4.2. Security Analysis

(1)

Efficiency: Given the system parameter params, the hash key Y and the message/auxiliary parameter pair < m, r >, the trapdoor hash valve $h = H( m ) P + rY$ is computable in PPT.

(2)

Trapdoor collisions: Given < y, Y >, < m, r > and new message $m{}^{\prime }(\ne m) \in { \{0,1\}}^{*}$, choose randomly $t{}^{\prime } \in { Z}_q^{*}$. Then compute

$$A{}^{\prime } = t{}^{\prime } P, r{}^{\prime } = F(A{}^{\prime } ).$$

The temporary trapdoor key is given by

$${y{}^{\prime } = r{}^{\prime }}^{-1} \left(H\right(m) - H\left(m{}^{\prime }\right) + ry ) \mathrm{mod} q$$

which satisfies

$$H\left(m\right)P + rY = H\left(m{}^{\prime }\right)P + r{}^{\prime }Y{}^{\prime }.$$

That is to say

$$H\left(m\right) + ry = H\left(m{}^{\prime }\right) + r{}^{\prime }y{}^{\prime }.$$

(3)

Key exposure freeness: Given two tuples < Y, m, r > and < Y’, m’, r’ > such that:

$${TH}_Y\left(m, r\right){=TH}_{Y{}^{\prime } }(m{}^{\prime }, r{}^{\prime }).$$

That is to say:

$$H\left(m\right) + ry = H\left(m{}^{\prime }\right) + r{}^{\prime }y{}^{\prime }.$$

In the equation, the long-term trapdoor key y is not computable because $y{}^{\prime }$ is unknown. That is, the computation complexity of $y{}^{\prime }$ is equivalent to ECDLP because $y{}^{\prime }$ is solved by $Y{}^{\prime } = y{}^{\prime } P$.

(4)

Collision resistance: The PPT collision forger $E$ is assumed to resist the DTH scheme with a non-negligible probability. Given params and HK, $E$ runs in polynomial time and outputs $< m, r, m{}^{\prime }, r{}^{\prime }, HK{}^{\prime }, k{}^{\prime } >$ with non-negligible probability where the following statements hold:

$$\begin{array}{c}{TH}_{HK}\left(m, r\right){=TH}_{HK }(m{}^{\prime }, r{}^{\prime }) , \\ F (k{}^{\prime } P + f ( h, r{}^{\prime }, Y{}^{\prime })Y ) = r{}^{\prime } , \\ m{}^{\prime } \ne m, HK{}^{\prime } \ne HK\mathrm{and} r{}^{\prime } \ne r\end{array}$$

Suppose $E$ can construct a PPT algorithm Q for solving ECDLP. Given an instance of ECDLP < G, P, q, Y >, Q needs to find a value $z \in { Z}_q^{*}$ so that $Z = zP$. The hash function f acts as a random oracle $O_f$ that Q simulates. That means Q provides a random value for each new query to answer any hash query of $O_f$. Then Q gives two identical answers if the same query is asked twice.

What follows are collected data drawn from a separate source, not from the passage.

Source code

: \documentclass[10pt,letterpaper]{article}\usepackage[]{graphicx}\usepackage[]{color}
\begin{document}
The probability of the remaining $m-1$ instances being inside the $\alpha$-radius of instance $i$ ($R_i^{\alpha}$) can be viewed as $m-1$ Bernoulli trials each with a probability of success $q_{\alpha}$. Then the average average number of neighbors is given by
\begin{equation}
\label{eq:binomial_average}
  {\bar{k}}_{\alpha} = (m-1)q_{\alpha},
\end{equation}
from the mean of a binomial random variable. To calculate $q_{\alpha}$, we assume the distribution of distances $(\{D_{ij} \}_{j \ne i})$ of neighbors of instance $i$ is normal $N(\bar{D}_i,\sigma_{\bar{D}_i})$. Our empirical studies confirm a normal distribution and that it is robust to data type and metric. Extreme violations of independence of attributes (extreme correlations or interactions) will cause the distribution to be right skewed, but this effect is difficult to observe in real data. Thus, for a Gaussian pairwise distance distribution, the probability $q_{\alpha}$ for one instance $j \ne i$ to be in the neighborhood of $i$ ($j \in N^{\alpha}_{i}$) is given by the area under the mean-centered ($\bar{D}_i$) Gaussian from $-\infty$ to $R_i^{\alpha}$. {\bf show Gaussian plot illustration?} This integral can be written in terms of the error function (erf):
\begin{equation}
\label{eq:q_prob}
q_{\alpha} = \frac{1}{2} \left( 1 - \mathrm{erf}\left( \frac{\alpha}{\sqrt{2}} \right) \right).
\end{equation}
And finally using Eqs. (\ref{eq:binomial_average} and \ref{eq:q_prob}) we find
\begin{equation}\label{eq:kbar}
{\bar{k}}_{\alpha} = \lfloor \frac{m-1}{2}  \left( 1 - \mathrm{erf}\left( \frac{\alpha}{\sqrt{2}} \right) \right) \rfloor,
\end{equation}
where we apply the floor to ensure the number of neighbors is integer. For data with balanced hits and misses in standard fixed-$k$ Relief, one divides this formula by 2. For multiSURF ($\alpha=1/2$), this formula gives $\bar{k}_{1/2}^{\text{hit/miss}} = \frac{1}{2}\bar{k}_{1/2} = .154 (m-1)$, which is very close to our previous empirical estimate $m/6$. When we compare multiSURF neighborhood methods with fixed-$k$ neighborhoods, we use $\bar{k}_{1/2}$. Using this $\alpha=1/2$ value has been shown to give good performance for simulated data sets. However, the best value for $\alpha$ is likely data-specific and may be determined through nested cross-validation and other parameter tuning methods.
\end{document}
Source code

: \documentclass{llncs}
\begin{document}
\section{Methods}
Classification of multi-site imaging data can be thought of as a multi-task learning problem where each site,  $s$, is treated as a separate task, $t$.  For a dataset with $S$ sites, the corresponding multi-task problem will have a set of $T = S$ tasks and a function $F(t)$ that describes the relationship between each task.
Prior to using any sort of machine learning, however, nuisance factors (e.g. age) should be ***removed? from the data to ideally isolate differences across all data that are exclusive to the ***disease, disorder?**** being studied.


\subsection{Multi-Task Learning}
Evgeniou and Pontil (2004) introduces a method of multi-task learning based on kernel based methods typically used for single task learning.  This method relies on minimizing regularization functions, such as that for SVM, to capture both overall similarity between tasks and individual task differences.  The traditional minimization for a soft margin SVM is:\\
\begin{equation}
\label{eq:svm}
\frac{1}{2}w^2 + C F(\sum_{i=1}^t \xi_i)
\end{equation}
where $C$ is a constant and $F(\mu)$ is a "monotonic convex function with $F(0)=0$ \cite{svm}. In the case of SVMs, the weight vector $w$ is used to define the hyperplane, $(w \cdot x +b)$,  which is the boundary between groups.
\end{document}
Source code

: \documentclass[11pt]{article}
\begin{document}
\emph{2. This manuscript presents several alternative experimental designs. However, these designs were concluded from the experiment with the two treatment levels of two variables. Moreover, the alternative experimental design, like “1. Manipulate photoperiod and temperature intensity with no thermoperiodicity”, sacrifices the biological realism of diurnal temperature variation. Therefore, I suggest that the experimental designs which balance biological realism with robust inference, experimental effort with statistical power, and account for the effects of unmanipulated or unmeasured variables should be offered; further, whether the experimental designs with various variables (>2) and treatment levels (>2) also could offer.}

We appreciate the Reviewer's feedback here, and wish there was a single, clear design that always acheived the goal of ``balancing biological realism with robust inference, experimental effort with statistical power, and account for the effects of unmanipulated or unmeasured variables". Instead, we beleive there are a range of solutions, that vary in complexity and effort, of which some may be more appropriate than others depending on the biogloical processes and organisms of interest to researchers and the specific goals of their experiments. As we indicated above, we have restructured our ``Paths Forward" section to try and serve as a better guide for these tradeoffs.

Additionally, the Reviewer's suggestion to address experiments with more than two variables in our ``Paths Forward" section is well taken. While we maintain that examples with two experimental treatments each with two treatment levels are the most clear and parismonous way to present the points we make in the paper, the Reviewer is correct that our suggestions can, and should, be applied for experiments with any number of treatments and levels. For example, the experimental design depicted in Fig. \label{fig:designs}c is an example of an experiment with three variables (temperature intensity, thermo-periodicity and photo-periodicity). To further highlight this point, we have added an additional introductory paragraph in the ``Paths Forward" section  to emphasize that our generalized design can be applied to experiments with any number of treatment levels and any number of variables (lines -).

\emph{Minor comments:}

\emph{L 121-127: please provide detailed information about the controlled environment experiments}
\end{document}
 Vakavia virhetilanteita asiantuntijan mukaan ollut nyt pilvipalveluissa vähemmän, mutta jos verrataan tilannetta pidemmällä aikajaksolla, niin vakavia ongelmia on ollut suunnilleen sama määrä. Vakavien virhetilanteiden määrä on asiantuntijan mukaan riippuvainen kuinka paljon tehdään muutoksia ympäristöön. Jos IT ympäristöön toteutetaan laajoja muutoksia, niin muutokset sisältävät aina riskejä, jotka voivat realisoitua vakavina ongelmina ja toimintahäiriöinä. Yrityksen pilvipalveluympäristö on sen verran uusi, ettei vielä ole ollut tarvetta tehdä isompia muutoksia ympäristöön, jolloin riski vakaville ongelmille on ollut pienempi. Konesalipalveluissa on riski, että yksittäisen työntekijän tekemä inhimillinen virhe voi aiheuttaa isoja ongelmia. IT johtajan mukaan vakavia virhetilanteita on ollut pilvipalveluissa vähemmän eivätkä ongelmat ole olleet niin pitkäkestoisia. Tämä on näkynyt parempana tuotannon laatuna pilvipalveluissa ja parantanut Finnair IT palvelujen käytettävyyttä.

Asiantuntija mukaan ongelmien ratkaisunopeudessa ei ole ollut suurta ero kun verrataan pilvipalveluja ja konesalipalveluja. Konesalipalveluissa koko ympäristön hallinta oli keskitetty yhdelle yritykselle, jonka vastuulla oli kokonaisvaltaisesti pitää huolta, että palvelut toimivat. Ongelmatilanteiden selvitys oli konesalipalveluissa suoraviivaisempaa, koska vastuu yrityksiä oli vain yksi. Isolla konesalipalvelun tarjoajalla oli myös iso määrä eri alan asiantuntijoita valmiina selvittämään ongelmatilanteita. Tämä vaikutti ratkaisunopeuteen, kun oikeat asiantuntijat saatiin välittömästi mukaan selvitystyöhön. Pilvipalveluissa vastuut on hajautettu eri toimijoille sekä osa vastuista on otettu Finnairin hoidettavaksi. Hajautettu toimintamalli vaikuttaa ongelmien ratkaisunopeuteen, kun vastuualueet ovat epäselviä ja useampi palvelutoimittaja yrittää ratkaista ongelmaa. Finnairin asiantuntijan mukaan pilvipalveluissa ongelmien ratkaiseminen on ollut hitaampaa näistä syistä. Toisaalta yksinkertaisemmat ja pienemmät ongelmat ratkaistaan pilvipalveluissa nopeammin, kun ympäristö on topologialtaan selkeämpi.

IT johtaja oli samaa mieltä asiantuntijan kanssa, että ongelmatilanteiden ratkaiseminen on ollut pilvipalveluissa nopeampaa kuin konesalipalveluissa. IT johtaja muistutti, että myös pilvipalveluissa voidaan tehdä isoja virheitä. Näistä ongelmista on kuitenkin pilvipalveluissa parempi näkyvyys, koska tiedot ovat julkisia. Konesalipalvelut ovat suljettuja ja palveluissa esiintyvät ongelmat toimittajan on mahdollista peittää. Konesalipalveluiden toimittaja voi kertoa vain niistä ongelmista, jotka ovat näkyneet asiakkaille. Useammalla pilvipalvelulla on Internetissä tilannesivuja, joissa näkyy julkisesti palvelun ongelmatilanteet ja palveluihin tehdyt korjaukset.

Q runs an instance of $E$ and answers any hash query of $O_f$ until $E$ produces collision forgery. When $E$ queries ${< TH}_Y\left(m, r\right), r{}^{\prime }, Y{}^{\prime } >$ to $O_f$, Q answers x’. With the Oracle replay attack [38], Q rewinds $E$ to the point when $E$ queries ${< TH}_Y\left(m, r\right), r{}^{\prime }, Y{}^{\prime } >$ to $O_f$, and select randomly a new value $x{}^{″} \ne x{}^{\prime } {\in }_R Z_q^{*}$ as the answer to $E$. Q continues running $E$ until producing another collision forgery $<m_2{, r}_2{, m{}^{\prime }}_2{, r{}^{\prime }}_2, Y{}^{″}, k{}^{″} >$. Each instance of $E$ is randomly selected. Given ${TH}_{HK}\left(m_1{, r}_1\right)$, ${TH}_{HK{}^{\prime } }\left(m_2{, r}_2\right)$, $m_1 \ne { m}_2$, $r_1 \ne { r}_2$, $m_1 \ne { m{}^{\prime }}_1$, $r_1 \ne { r{}^{\prime }}_1$, which satisfy the following equations:

$$\begin{array}{c}\{\begin{array}{c}{ TH}_{HK}\left(m_1{, r}_1\right){ = TH}_{HK{}^{\prime }}\left({m{}^{\prime }}_1{, r{}^{\prime }}_1 \right)\\ {TH}_{HK}\left(m_2{, r}_2\right){ = TH}_{HK{}^{\prime }}\left({m{}^{\prime }}_2{, r{}^{\prime }}_2 \right)\end{array}\\ \{\begin{array}{c}k{}^{\prime } = t - y * x{}^{\prime }\\ k{}^{″} = t - y * x{}^{″}\end{array}\end{array}$$

According to these two equations, the following can be computed:

$${y = ( k{}^{″} - k{}^{\prime })(x{}^{\prime } - x{}^{″})}^{-1}.$$

This is contrary to the elliptic curve discrete logarithm hypothesis.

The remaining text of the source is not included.